Let \(P\) be a Sylow 2 -subgroup of a group \(G\) of order 20 . If \(P\) is not a normal subgroup of \(G,\) how many conjugates does \(P\) have in \(G\) ?

Short Answer

Expert verified
The Sylow 2-subgroup \( P \) has 5 conjugates in \( G \).

Step by step solution

01

Sylow's Theorem Application

According to Sylow’s theorem, the number of 2-Sylow subgroups, denoted by \( n_2 \), satisfies two conditions: \( n_2 \equiv 1 \pmod{2} \) and \( n_2 \big| \frac{20}{2} = 10 \).
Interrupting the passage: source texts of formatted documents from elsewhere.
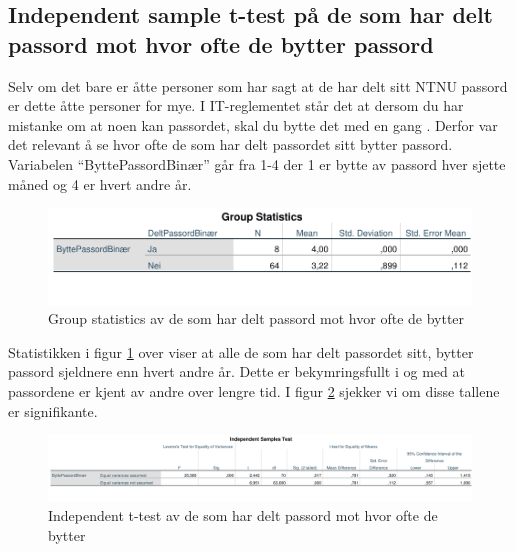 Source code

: \subsection{Independent sample t-test på de som har delt passord mot hvor ofte de bytter passord}
Selv om det bare er åtte personer som har sagt at de har delt sitt NTNU passord er dette åtte personer for mye. I IT-reglementet står det at dersom du har mistanke om at noen kan passordet, skal du bytte det med en gang \cite{ITReg}. Derfor var det relevant å se hvor ofte de som har delt passordet sitt bytter passord. Variabelen ``ByttePassordBinær'' går fra 1-4 der 1 er bytte av passord hver sjette måned og 4 er hvert andre år. 

\begin{figure}[H]
    \centering
    \includegraphics[scale=0.7]{case_2/bilder/spss/anova_ttest/deltpassord_byttepassord_groupstats.pdf}
    \caption[Group statistics av de som har delt passord mot hvor ofte de bytter]{Group statistics av de som har delt passord mot hvor ofte de bytter}
    \label{fig:deltpassord-byttepassord-groupstats}
\end{figure}

Statistikken i figur \ref{fig:deltpassord-byttepassord-groupstats} over viser at alle de som har delt passordet sitt, bytter passord sjeldnere enn hvert andre år. Dette er bekymringsfullt i og med at passordene er kjent av andre over lengre tid. I figur \ref{fig:deltpassord-byttepassord-ttest} sjekker vi om disse tallene er signifikante.

\begin{figure}[H]
    \centering
    \includegraphics[scale=0.4]{case_2/bilder/spss/anova_ttest/deltpassord_byttepassord_ttest.pdf}
    \caption[Independent t-test av de som har delt passord mot hvor ofte de bytter]{Independent t-test av de som har delt passord mot hvor ofte de bytter}
    \label{fig:deltpassord-byttepassord-ttest}
\end{figure}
Therefore, the possible values for \( n_2 \) are 1, 2, 5, and 10.
02

Checking Normality Condition

For a Sylow 2-subgroup \( P \) to be normal in \( G \), the number of such subgroups \( n_2 \) must be 1. Since we are given that \( P \) is not normal, \( n_2 \) cannot be 1. Thus, we consider the next possible values, which are 2, 5, or 10.
03

Verifying Divisibility

The only values of \( n_2 \) from the previous step that satisfy both conditions (\( n_2 \equiv 1 \pmod{2} \) and \( n_2 \mid 10 \)) are 5 and 1, but 1 is invalid due to the non-normality condition, leaving \( n_2 = 5 \) as the only possible solution.
04

Conclusion on the Number of Conjugates

Since there are 5 Sylow 2-subgroups of \( G \), this means that \( P \) must have 5 conjugates in \( G \). The number of conjugates of a subgroup equals the number of Sylow \( p \)-subgroups when it is not normal.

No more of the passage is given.